■ **DIRECTIONS**
Starting from the line with "# Schedule & pre-order", transcribe each line to the end of the records below. Copy them exactly and write nothing else.

■ **TASK DATA**
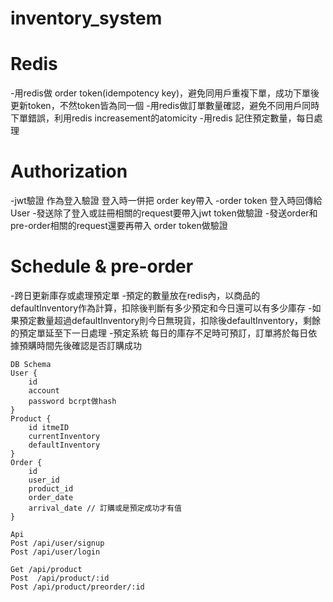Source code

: # inventory_system

# Redis
-用redis做 order token(idempotency key)，避免同用戶重複下單，成功下單後更新token，不然token皆為同一個
-用redis做訂單數量確認，避免不同用戶同時下單錯誤，利用redis increasement的atomicity
-用redis 記住預定數量，每日處理

# Authorization
-jwt驗證 作為登入驗證 登入時一併把 order key帶入
-order token 登入時回傳給User
-發送除了登入或註冊相關的request要帶入jwt token做驗證
-發送order和pre-order相關的request還要再帶入 order token做驗證

# Schedule & pre-order
-跨日更新庫存或處理預定單
-預定的數量放在redis內，以商品的defaultInventory作為計算，扣除後判斷有多少預定和今日還可以有多少庫存
-如果預定數量超過defaultInventory則今日無現貨，扣除後defaultInventory，剩餘的預定單延至下一日處理
-預定系統 每日的庫存不足時可預訂，訂單將於每日依據預購時間先後確認是否訂購成功

```
DB Schema
User {
	id
	account
	password bcrpt做hash
}
Product {
	id itmeID
	currentInventory
	defaultInventory
}
Order {
	id
	user_id
	product_id
	order_date
	arrival_date // 訂購或是預定成功才有值
}
```

```
Api
Post /api/user/signup
Post /api/user/login

Get /api/product
Post  /api/product/:id
Post /api/product/preorder/:id
```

■ **TASK SOLUTION**
# Schedule & pre-order
-跨日更新庫存或處理預定單
-預定的數量放在redis內，以商品的defaultInventory作為計算，扣除後判斷有多少預定和今日還可以有多少庫存
-如果預定數量超過defaultInventory則今日無現貨，扣除後defaultInventory，剩餘的預定單延至下一日處理
-預定系統 每日的庫存不足時可預訂，訂單將於每日依據預購時間先後確認是否訂購成功

```
DB Schema
User {
	id
	account
	password bcrpt做hash
}
Product {
	id itmeID
	currentInventory
	defaultInventory
}
Order {
	id
	user_id
	product_id
	order_date
	arrival_date // 訂購或是預定成功才有值
}
```

```
Api
Post /api/user/signup
Post /api/user/login

Get /api/product
Post  /api/product/:id
Post /api/product/preorder/:id
```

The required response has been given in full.